Raleigh, N.C. – An overwhelming majority of North Carolina voters oppose using tax dollars to fund political campaigns of state candidates, according to a new poll released today by the Civitas Institute.
According to the live caller poll of 600 likely voters, 76 percent of voters said they oppose using tax dollars to finance the campaigns of candidates for State Treasurer, Agriculture Commissioner and other state offices. Sixteen percent of voters said they support it, and 8 percent said they are not sure.
“North Carolina is in the midst of its most dire financial crisis since the Great Depression,” said Civitas Institute Senior Legislative Analyst Chris Hayes. “Voters have made it very clear that the last thing they want is for taxes to be raised in order to finance the campaigns of office-seekers.”
Opposition to the proposal remains a bipartisan issue among North Carolina voters as Republicans oppose it by a 78 percent-17 percent margin. Seventy-eight percent of Democratic voters also oppose the measure with just 14 percent in support. Among unaffiliated voters, the margin of opposition is 71 percent-19 percent.
“Once again we see an issue where the leadership of the General Assembly is out of touch with the opinions of a vast majority of North Carolina voters,” added Hayes.
Public financing laws allow for candidates to use taxpayer funds to support their campaigns. Several states already have such legislation in place, with either direct public financing to candidates or minimal financing through taxpayer contributions found on tax returns.
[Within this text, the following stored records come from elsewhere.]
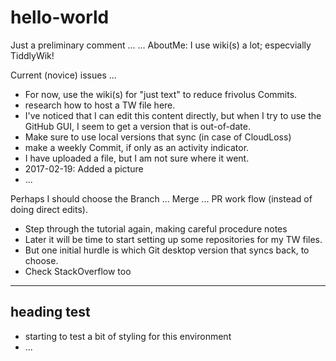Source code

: # hello-world
Just a preliminary comment ... 
... AboutMe:  I use wiki(s) a lot; especvially TiddlyWik!

Current (novice) issues ...
* For now, use the wiki(s) for "just text" to reduce frivolus Commits.
* research how to host a TW file here.
* I've noticed that I can edit this content directly, but when I try to use the GitHub GUI, I seem to get a version that is out-of-date.
* Make sure to use local versions that sync (in case of CloudLoss)
* make a weekly Commit, if only as an activity indicator.
* I have uploaded a file, but I am not sure where it went.
* 2017-02-19: Added a picture
* ...

Perhaps I should choose the Branch ... Merge ... PR work flow (instead of doing direct edits).

* Step through the tutorial again, making careful procedure notes
* Later it will be time to start setting up some repositories for my TW files.
* But one initial hurdle is which Git desktop version that syncs back, to choose.
* Check StackOverflow too

<hr>
<h2> heading test </h2>

* starting to test a bit of styling for this environment
* ...
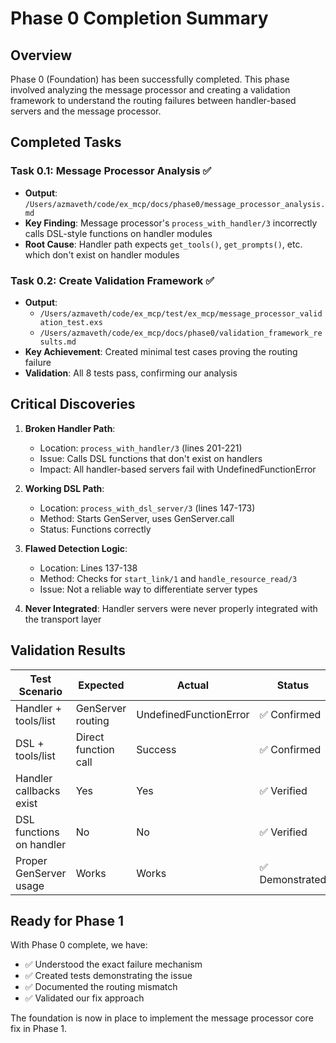 # Phase 0 Completion Summary

## Overview

Phase 0 (Foundation) has been successfully completed. This phase involved analyzing the message processor and creating a validation framework to understand the routing failures between handler-based servers and the message processor.

## Completed Tasks

### Task 0.1: Message Processor Analysis ✅
- **Output**: `/Users/azmaveth/code/ex_mcp/docs/phase0/message_processor_analysis.md`
- **Key Finding**: Message processor's `process_with_handler/3` incorrectly calls DSL-style functions on handler modules
- **Root Cause**: Handler path expects `get_tools()`, `get_prompts()`, etc. which don't exist on handler modules

### Task 0.2: Create Validation Framework ✅
- **Output**: 
  - `/Users/azmaveth/code/ex_mcp/test/ex_mcp/message_processor_validation_test.exs`
  - `/Users/azmaveth/code/ex_mcp/docs/phase0/validation_framework_results.md`
- **Key Achievement**: Created minimal test cases proving the routing failure
- **Validation**: All 8 tests pass, confirming our analysis

## Critical Discoveries

1. **Broken Handler Path**: 
   - Location: `process_with_handler/3` (lines 201-221)
   - Issue: Calls DSL functions that don't exist on handlers
   - Impact: All handler-based servers fail with UndefinedFunctionError

2. **Working DSL Path**:
   - Location: `process_with_dsl_server/3` (lines 147-173)
   - Method: Starts GenServer, uses GenServer.call
   - Status: Functions correctly

3. **Flawed Detection Logic**:
   - Location: Lines 137-138
   - Method: Checks for `start_link/1` and `handle_resource_read/3`
   - Issue: Not a reliable way to differentiate server types

4. **Never Integrated**: Handler servers were never properly integrated with the transport layer

## Validation Results

| Test Scenario | Expected | Actual | Status |
|--------------|----------|---------|--------|
| Handler + tools/list | GenServer routing | UndefinedFunctionError | ✅ Confirmed |
| DSL + tools/list | Direct function call | Success | ✅ Confirmed |
| Handler callbacks exist | Yes | Yes | ✅ Verified |
| DSL functions on handler | No | No | ✅ Verified |
| Proper GenServer usage | Works | Works | ✅ Demonstrated |

## Ready for Phase 1

With Phase 0 complete, we have:
- ✅ Understood the exact failure mechanism
- ✅ Created tests demonstrating the issue
- ✅ Documented the routing mismatch
- ✅ Validated our fix approach

The foundation is now in place to implement the message processor core fix in Phase 1.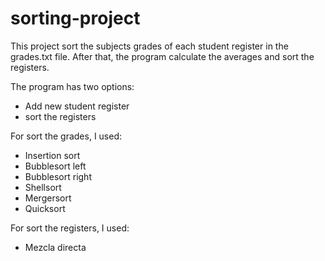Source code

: # sorting-project

This project sort the subjects grades of each student register in the grades.txt file. After that, the program calculate the averages and sort the registers.

The program has two options:

* Add new student register
* sort the registers

For sort the grades, I used:

* Insertion sort
* Bubblesort left
* Bubblesort right
*  Shellsort
* Mergersort
* Quicksort

For sort the registers, I used:

* Mezcla directa
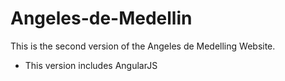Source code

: # Angeles-de-Medellin

This is the second version of the Angeles de Medelling Website.
  - This version includes AngularJS
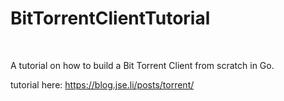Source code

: # BitTorrentClientTutorial
<br/>

A tutorial on how to build a Bit Torrent Client from scratch in Go.

tutorial here: https://blog.jse.li/posts/torrent/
North Carolina lawmakers and campaign reform advocates have been trying to expand the list of state offices eligible for public financing since 2007.
The Civitas Poll is the only monthly live-caller poll of critical issues facing North Carolina. For more information on Civitas polling see www.nccivitas.org/media/poll-results/.
Full text of question:
Do you support or oppose using tax dollars to finance the campaigns of candidates for State Treasurer, Agriculture Commissioner and other state offices?
Strongly support – 7%
Somewhat support – 9%
Somewhat oppose – 13%
Strongly oppose – 63%
Not sure – 8%
SUPPORT – 16%
OPPOSE – 76%
Click here for full results and crosstabs.
This poll of 600 likely general election voters in North Carolina was conducted July 19-21, 2010 by Tel Opinion Research of Alexandria, Virginia. All respondents were part of a fully representative sample of registered voters in North Carolina. For purposes of this study, voters we interviewed had to have voted in either the 2004, 2006 or 2008 general elections or were newly registered voters since 2008.
The confidence interval associated with a sample of this size is such that: 95 percent of the time, results from 600 interviews (registered voters) will be within +-4% of the “True Values.” True Values refer to the results obtained if it were possible to interview every person in North Carolina who had voted in either the 2004, 2006 or 2008 general elections or were newly registered voters since 2008.